• Home
  • News
  • Our paper was accepted for NeurIPS 2023
  • Our paper was accepted for NeurIPS 2023

    ◼︎Bibliographic information
    Paul Yoo, Jiaxian Guo, Yutaka Matsuo, Shixiang Shane Gu. “DreamSparse: Escaping from Plato’s Cave with 2D Diffusion Model Given Sparse Views.” Neural Information Processing Systems (NeurIPS 2023)
    ◼︎Overview
    Synthesizing novel view images from a few views is a challenging but practical problem. Existing methods often struggle with producing high-quality results or necessitate per-object optimization in such few-view settings due to the insufficient information provided. In this work, we explore leveraging the strong 2D priors in pre-trained diffusion models for synthesizing novel view images. 2D diffusion models, nevertheless, lack 3D awareness, leading to distorted image synthesis and compromising the identity. To address these problems, we propose DreamSparse, a framework that enables the frozen pre-trained diffusion model to generate geometry and texture-consistent novel view image. Specifically, DreamSparse incorporates a geometry module designed to capture 3D features from sparse views as a 3D prior.

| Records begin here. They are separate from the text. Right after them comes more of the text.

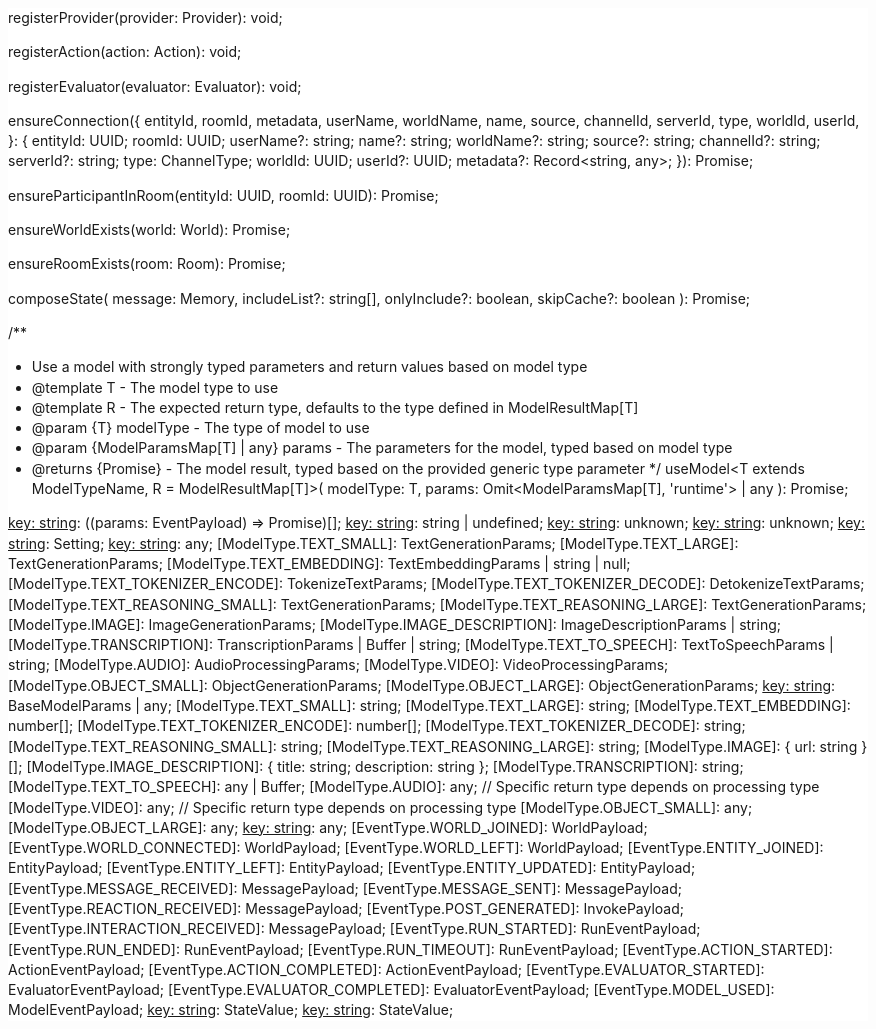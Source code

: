   registerProvider(provider: Provider): void;

  registerAction(action: Action): void;

  registerEvaluator(evaluator: Evaluator): void;

  ensureConnection({
    entityId,
    roomId,
    metadata,
    userName,
    worldName,
    name,
    source,
    channelId,
    serverId,
    type,
    worldId,
    userId,
  }: {
    entityId: UUID;
    roomId: UUID;
    userName?: string;
    name?: string;
    worldName?: string;
    source?: string;
    channelId?: string;
    serverId?: string;
    type: ChannelType;
    worldId: UUID;
    userId?: UUID;
    metadata?: Record<string, any>;
  }): Promise<void>;

  ensureParticipantInRoom(entityId: UUID, roomId: UUID): Promise<void>;

  ensureWorldExists(world: World): Promise<void>;

  ensureRoomExists(room: Room): Promise<void>;

  composeState(
    message: Memory,
    includeList?: string[],
    onlyInclude?: boolean,
    skipCache?: boolean
  ): Promise<State>;

  /**
   * Use a model with strongly typed parameters and return values based on model type
   * @template T - The model type to use
   * @template R - The expected return type, defaults to the type defined in ModelResultMap[T]
   * @param {T} modelType - The type of model to use
   * @param {ModelParamsMap[T] | any} params - The parameters for the model, typed based on model type
   * @returns {Promise<R>} - The model result, typed based on the provided generic type parameter
   */
  useModel<T extends ModelTypeName, R = ModelResultMap[T]>(
    modelType: T,
    params: Omit<ModelParamsMap[T], 'runtime'> | any
  ): Promise<R>;


  [key: string]: unknown;
  [key: string]: any;
  [key: string]: unknown;
  [key: string]: ((params: EventPayload) => Promise<any>)[];
  [key: string]: string | undefined;
  [key: string]: unknown;
  [key: string]: unknown;
  [key: string]: Setting;
  [key: string]: any;
  [ModelType.TEXT_SMALL]: TextGenerationParams;
  [ModelType.TEXT_LARGE]: TextGenerationParams;
  [ModelType.TEXT_EMBEDDING]: TextEmbeddingParams | string | null;
  [ModelType.TEXT_TOKENIZER_ENCODE]: TokenizeTextParams;
  [ModelType.TEXT_TOKENIZER_DECODE]: DetokenizeTextParams;
  [ModelType.TEXT_REASONING_SMALL]: TextGenerationParams;
  [ModelType.TEXT_REASONING_LARGE]: TextGenerationParams;
  [ModelType.IMAGE]: ImageGenerationParams;
  [ModelType.IMAGE_DESCRIPTION]: ImageDescriptionParams | string;
  [ModelType.TRANSCRIPTION]: TranscriptionParams | Buffer | string;
  [ModelType.TEXT_TO_SPEECH]: TextToSpeechParams | string;
  [ModelType.AUDIO]: AudioProcessingParams;
  [ModelType.VIDEO]: VideoProcessingParams;
  [ModelType.OBJECT_SMALL]: ObjectGenerationParams<any>;
  [ModelType.OBJECT_LARGE]: ObjectGenerationParams<any>;
  [key: string]: BaseModelParams | any;
  [ModelType.TEXT_SMALL]: string;
  [ModelType.TEXT_LARGE]: string;
  [ModelType.TEXT_EMBEDDING]: number[];
  [ModelType.TEXT_TOKENIZER_ENCODE]: number[];
  [ModelType.TEXT_TOKENIZER_DECODE]: string;
  [ModelType.TEXT_REASONING_SMALL]: string;
  [ModelType.TEXT_REASONING_LARGE]: string;
  [ModelType.IMAGE]: { url: string }[];
  [ModelType.IMAGE_DESCRIPTION]: { title: string; description: string };
  [ModelType.TRANSCRIPTION]: string;
  [ModelType.TEXT_TO_SPEECH]: any | Buffer;
  [ModelType.AUDIO]: any; // Specific return type depends on processing type
  [ModelType.VIDEO]: any; // Specific return type depends on processing type
  [ModelType.OBJECT_SMALL]: any;
  [ModelType.OBJECT_LARGE]: any;
  [key: string]: any;
  [EventType.WORLD_JOINED]: WorldPayload;
  [EventType.WORLD_CONNECTED]: WorldPayload;
  [EventType.WORLD_LEFT]: WorldPayload;
  [EventType.ENTITY_JOINED]: EntityPayload;
  [EventType.ENTITY_LEFT]: EntityPayload;
  [EventType.ENTITY_UPDATED]: EntityPayload;
  [EventType.MESSAGE_RECEIVED]: MessagePayload;
  [EventType.MESSAGE_SENT]: MessagePayload;
  [EventType.REACTION_RECEIVED]: MessagePayload;
  [EventType.POST_GENERATED]: InvokePayload;
  [EventType.INTERACTION_RECEIVED]: MessagePayload;
  [EventType.RUN_STARTED]: RunEventPayload;
  [EventType.RUN_ENDED]: RunEventPayload;
  [EventType.RUN_TIMEOUT]: RunEventPayload;
  [EventType.ACTION_STARTED]: ActionEventPayload;
  [EventType.ACTION_COMPLETED]: ActionEventPayload;
  [EventType.EVALUATOR_STARTED]: EvaluatorEventPayload;
  [EventType.EVALUATOR_COMPLETED]: EvaluatorEventPayload;
  [EventType.MODEL_USED]: ModelEventPayload;
  [key: string]: StateValue;
  [key: string]: StateValue;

Subsequently, a conditional model is introduced to convert these 3D feature maps into spatial guidance information for the generative process. This information is then used to guide the pre-trained diffusion model, enabling it to generate geometrically consistent images. DreamSparse introduces a geometry module as a 3D prior to capture 3D features from sparse views and, in order to leverage that information for the diffusion model, a conditional model is proposed to convert 3D features as guidance information to guide the pre-trained diffusion model to generate geometrically consistent images. Leveraging the strong image priors in the pre-trained diffusion models, DreamSparse is capable of synthesizing high-quality novel views for both object and scene-level images and generalizing to open-set images. Experimental results demonstrate that our framework can effectively synthesize novel view images from sparse views and outperforms baselines in both trained and open-set category images.